=== Begin Enclosure ===

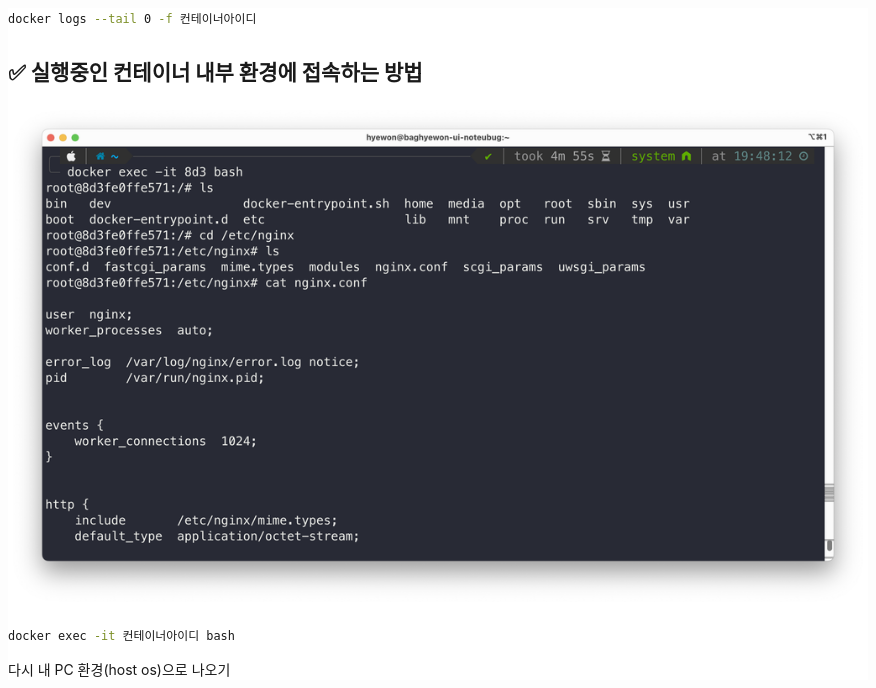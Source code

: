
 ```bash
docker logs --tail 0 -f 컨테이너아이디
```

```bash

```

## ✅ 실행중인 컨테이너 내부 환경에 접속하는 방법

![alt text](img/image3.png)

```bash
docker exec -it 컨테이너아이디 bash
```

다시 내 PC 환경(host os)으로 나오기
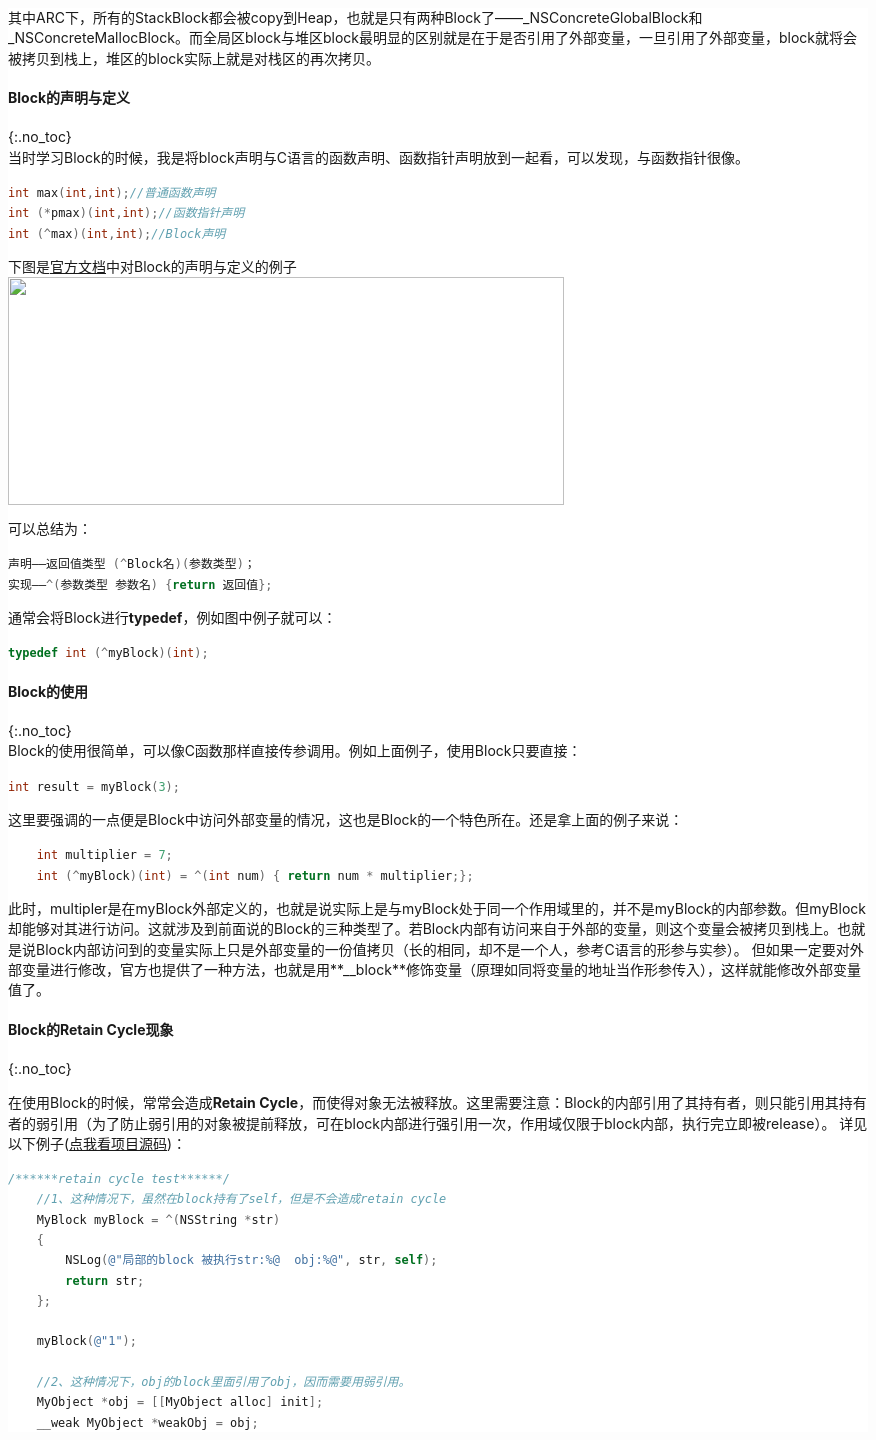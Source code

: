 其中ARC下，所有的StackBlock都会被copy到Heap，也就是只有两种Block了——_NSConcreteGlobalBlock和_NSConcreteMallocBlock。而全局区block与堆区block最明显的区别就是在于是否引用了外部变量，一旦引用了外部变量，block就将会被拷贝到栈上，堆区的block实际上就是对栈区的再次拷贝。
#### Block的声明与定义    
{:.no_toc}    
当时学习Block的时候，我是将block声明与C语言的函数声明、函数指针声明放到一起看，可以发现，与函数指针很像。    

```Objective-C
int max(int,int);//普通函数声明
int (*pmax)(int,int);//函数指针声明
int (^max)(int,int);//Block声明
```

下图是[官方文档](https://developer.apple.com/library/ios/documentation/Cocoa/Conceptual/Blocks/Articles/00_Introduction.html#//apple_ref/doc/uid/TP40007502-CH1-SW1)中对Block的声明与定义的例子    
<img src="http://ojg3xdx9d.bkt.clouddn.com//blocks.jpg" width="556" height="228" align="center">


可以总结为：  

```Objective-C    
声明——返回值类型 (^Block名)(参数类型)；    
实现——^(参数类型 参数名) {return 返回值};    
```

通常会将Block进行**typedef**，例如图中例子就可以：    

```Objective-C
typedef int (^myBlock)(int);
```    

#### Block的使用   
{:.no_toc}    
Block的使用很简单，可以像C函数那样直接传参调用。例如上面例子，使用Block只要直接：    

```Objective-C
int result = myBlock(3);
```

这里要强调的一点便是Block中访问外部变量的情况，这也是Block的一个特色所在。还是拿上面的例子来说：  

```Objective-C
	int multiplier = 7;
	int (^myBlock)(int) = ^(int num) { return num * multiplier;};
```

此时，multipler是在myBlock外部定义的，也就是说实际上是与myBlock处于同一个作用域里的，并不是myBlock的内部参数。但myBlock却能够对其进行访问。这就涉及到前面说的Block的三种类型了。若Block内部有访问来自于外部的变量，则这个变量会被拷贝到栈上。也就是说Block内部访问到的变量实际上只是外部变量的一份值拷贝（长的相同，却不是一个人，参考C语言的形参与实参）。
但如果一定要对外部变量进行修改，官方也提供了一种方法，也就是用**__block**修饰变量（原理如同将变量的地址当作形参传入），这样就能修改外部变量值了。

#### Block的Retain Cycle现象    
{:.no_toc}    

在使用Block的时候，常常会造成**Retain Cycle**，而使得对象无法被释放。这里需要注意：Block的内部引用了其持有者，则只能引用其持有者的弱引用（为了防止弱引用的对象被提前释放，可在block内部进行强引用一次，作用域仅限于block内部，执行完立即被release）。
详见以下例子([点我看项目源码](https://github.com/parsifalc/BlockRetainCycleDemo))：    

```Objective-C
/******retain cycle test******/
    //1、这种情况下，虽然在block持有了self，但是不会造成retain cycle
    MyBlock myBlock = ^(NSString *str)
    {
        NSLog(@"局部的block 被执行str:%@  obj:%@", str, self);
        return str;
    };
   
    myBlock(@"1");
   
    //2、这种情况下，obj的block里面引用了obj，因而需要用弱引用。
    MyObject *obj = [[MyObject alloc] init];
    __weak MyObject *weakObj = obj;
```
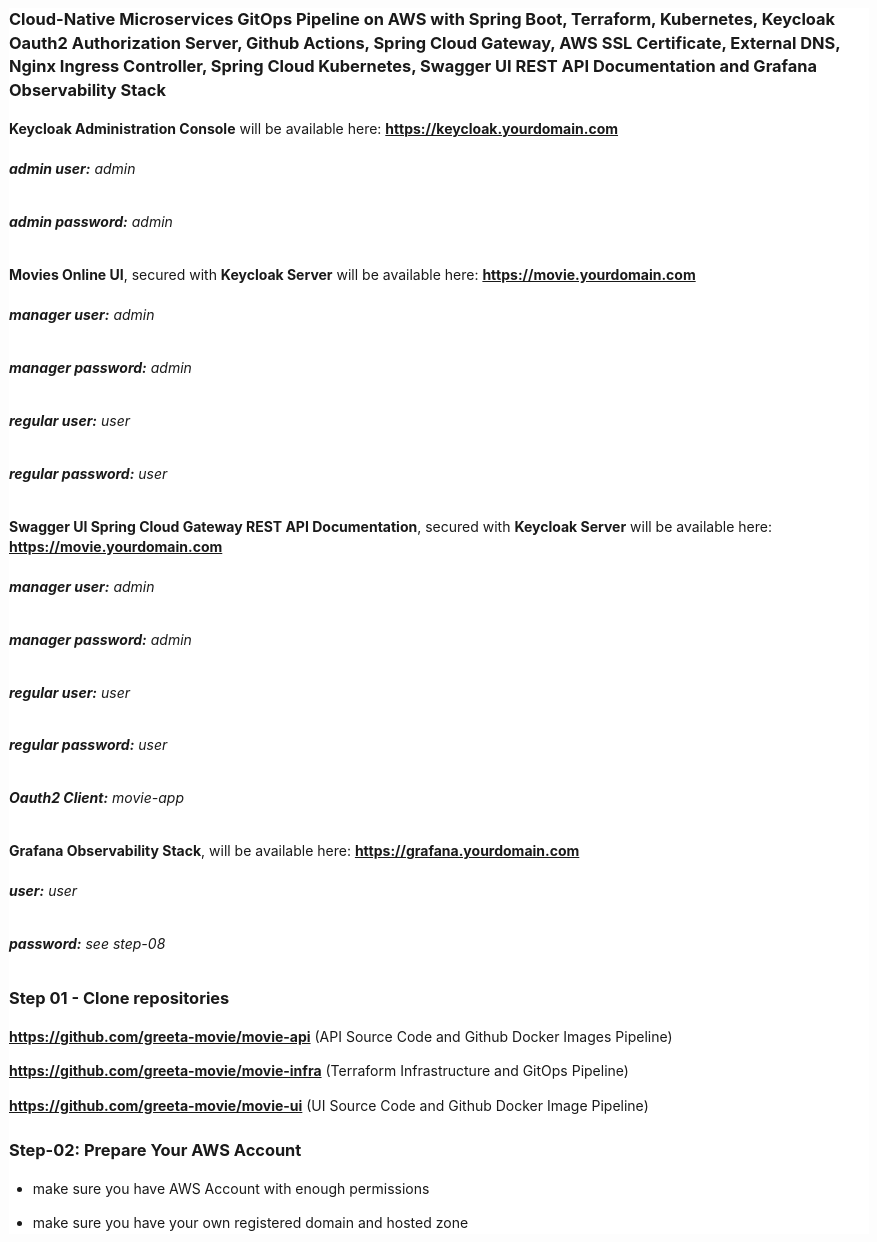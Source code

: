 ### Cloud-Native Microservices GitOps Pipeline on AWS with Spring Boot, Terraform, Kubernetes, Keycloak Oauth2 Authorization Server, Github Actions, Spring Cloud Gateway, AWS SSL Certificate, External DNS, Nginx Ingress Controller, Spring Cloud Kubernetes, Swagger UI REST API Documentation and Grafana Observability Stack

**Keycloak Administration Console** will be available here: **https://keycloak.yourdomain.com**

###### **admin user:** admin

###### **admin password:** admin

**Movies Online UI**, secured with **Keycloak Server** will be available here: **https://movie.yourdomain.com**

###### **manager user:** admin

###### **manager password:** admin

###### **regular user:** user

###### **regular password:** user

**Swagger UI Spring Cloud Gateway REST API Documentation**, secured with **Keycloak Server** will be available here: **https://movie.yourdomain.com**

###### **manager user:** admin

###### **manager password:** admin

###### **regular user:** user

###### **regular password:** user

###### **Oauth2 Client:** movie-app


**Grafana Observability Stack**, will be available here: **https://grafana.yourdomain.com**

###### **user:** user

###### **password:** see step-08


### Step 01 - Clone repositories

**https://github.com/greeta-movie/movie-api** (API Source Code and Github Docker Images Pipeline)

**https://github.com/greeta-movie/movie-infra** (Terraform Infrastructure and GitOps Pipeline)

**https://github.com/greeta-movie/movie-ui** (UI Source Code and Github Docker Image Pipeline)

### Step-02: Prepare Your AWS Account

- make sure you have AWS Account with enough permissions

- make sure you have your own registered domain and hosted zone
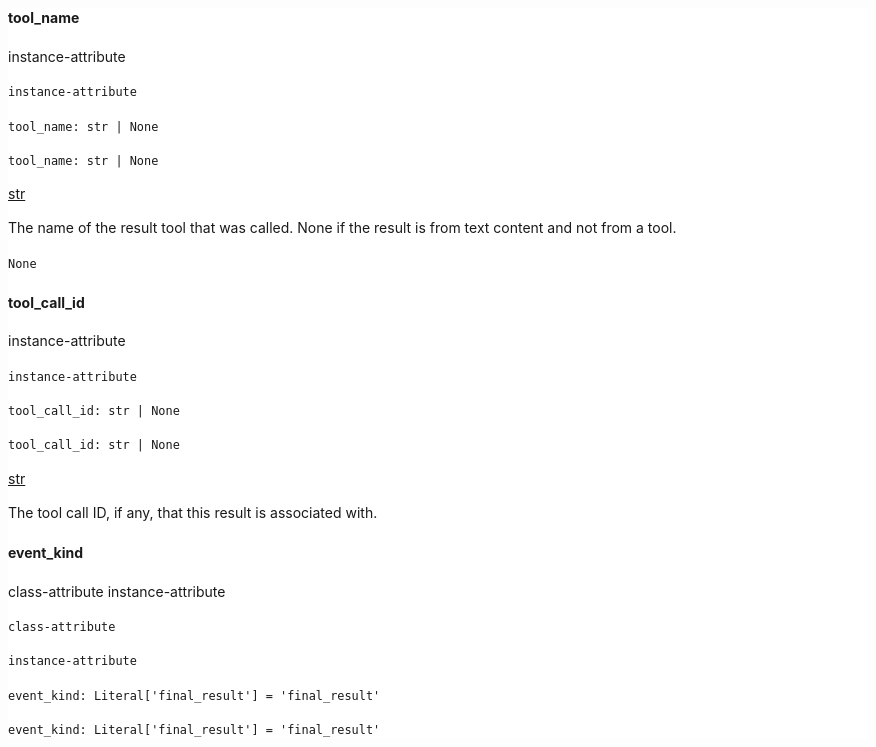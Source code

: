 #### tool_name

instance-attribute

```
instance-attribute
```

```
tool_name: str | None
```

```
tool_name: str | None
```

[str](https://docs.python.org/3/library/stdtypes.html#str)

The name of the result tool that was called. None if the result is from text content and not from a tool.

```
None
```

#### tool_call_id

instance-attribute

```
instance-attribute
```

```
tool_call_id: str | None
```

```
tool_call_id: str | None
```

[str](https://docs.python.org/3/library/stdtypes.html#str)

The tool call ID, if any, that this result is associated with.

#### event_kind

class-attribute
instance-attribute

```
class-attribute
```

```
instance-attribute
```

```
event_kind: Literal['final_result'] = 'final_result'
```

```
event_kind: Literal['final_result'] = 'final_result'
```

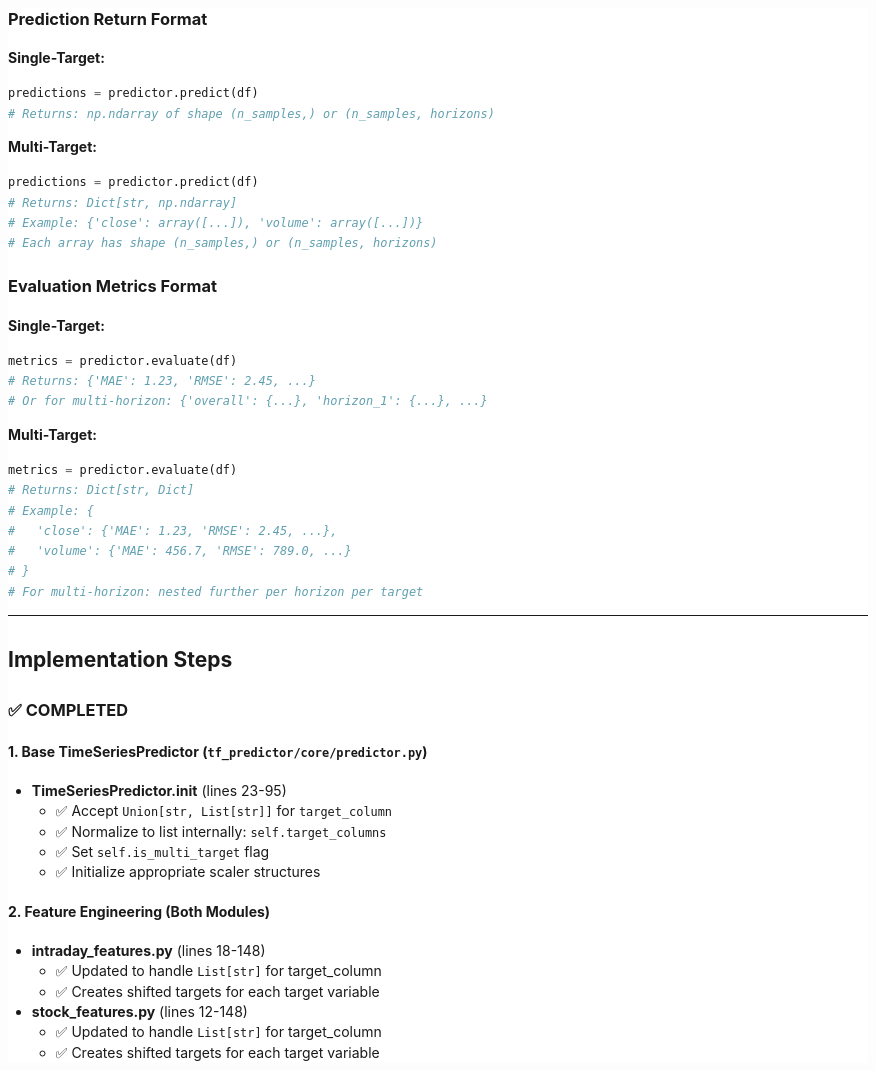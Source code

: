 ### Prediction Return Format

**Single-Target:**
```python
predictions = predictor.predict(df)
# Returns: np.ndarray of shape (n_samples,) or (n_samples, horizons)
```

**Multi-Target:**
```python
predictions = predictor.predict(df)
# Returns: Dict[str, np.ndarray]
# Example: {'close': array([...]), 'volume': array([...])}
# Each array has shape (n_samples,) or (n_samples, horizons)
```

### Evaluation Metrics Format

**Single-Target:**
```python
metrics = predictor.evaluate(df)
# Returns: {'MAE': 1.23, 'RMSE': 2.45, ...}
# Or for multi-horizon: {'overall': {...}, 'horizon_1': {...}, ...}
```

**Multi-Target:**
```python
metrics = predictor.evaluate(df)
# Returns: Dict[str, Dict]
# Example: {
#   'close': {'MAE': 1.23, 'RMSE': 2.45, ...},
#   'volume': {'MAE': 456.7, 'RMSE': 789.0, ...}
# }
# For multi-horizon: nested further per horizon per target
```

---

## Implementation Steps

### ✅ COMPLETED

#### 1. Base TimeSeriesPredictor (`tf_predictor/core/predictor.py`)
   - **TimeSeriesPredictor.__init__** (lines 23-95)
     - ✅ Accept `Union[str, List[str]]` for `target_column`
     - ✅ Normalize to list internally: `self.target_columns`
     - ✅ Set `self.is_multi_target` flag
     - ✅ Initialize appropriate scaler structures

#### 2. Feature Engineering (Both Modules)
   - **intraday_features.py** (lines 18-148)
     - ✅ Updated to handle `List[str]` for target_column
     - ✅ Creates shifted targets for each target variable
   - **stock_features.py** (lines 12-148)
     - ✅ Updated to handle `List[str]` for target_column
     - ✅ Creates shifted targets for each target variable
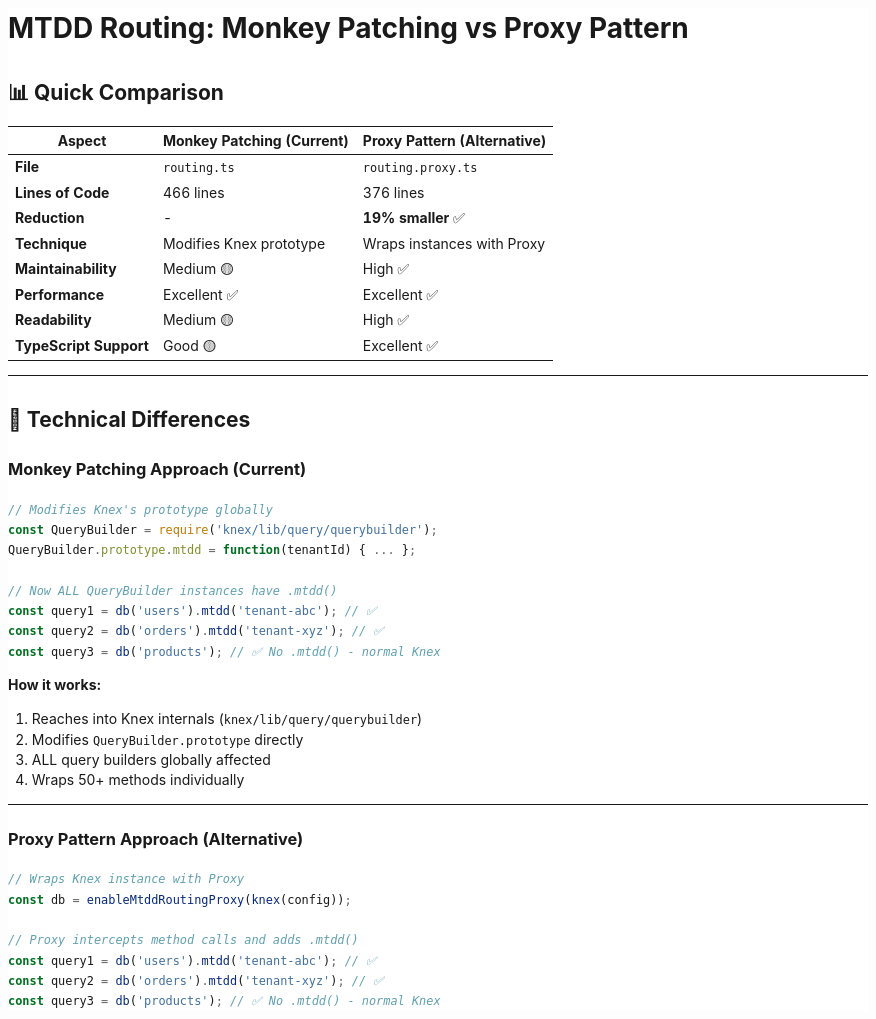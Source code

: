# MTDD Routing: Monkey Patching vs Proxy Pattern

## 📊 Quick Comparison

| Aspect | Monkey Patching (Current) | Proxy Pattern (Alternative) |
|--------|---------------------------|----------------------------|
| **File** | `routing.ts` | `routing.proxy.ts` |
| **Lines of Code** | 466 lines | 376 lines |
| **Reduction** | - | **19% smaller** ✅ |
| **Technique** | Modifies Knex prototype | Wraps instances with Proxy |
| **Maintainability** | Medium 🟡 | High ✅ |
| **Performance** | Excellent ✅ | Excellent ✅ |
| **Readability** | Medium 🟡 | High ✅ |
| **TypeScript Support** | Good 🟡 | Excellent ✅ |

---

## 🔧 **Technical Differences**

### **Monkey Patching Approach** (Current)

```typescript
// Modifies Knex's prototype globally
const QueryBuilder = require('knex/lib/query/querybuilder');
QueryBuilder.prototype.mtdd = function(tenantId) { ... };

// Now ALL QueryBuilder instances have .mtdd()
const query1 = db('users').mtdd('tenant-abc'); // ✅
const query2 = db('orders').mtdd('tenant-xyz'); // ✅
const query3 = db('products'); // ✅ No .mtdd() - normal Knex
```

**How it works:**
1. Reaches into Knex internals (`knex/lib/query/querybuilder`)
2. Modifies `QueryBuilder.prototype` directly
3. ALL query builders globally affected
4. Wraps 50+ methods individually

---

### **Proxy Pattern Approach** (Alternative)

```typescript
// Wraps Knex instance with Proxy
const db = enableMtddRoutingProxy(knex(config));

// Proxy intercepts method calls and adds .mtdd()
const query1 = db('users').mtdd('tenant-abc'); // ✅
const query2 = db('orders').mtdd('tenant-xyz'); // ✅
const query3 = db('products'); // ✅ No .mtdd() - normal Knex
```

=== End Enclosure ===

Reproduce only the lines running from the beginning of the entries above to the line holding "此时，multipler是在", inclusive. Pictures stay out of the copy.

Source code

:
 ```bash
docker logs --tail 0 -f 컨테이너아이디
```

```bash

```

## ✅ 실행중인 컨테이너 내부 환경에 접속하는 방법

![alt text](img/image3.png)

```bash
docker exec -it 컨테이너아이디 bash
```

다시 내 PC 환경(host os)으로 나오기
Source code

: 其中ARC下，所有的StackBlock都会被copy到Heap，也就是只有两种Block了——_NSConcreteGlobalBlock和_NSConcreteMallocBlock。而全局区block与堆区block最明显的区别就是在于是否引用了外部变量，一旦引用了外部变量，block就将会被拷贝到栈上，堆区的block实际上就是对栈区的再次拷贝。
#### Block的声明与定义    
{:.no_toc}    
当时学习Block的时候，我是将block声明与C语言的函数声明、函数指针声明放到一起看，可以发现，与函数指针很像。    

```Objective-C
int max(int,int);//普通函数声明
int (*pmax)(int,int);//函数指针声明
int (^max)(int,int);//Block声明
```

下图是[官方文档](https://developer.apple.com/library/ios/documentation/Cocoa/Conceptual/Blocks/Articles/00_Introduction.html#//apple_ref/doc/uid/TP40007502-CH1-SW1)中对Block的声明与定义的例子    
<img src="http://ojg3xdx9d.bkt.clouddn.com//blocks.jpg" width="556" height="228" align="center">


可以总结为：  

```Objective-C    
声明——返回值类型 (^Block名)(参数类型)；    
实现——^(参数类型 参数名) {return 返回值};    
```

通常会将Block进行**typedef**，例如图中例子就可以：    

```Objective-C
typedef int (^myBlock)(int);
```    

#### Block的使用   
{:.no_toc}    
Block的使用很简单，可以像C函数那样直接传参调用。例如上面例子，使用Block只要直接：    

```Objective-C
int result = myBlock(3);
```

这里要强调的一点便是Block中访问外部变量的情况，这也是Block的一个特色所在。还是拿上面的例子来说：  

```Objective-C
	int multiplier = 7;
	int (^myBlock)(int) = ^(int num) { return num * multiplier;};
```

此时，multipler是在myBlock外部定义的，也就是说实际上是与myBlock处于同一个作用域里的，并不是myBlock的内部参数。但myBlock却能够对其进行访问。这就涉及到前面说的Block的三种类型了。若Block内部有访问来自于外部的变量，则这个变量会被拷贝到栈上。也就是说Block内部访问到的变量实际上只是外部变量的一份值拷贝（长的相同，却不是一个人，参考C语言的形参与实参）。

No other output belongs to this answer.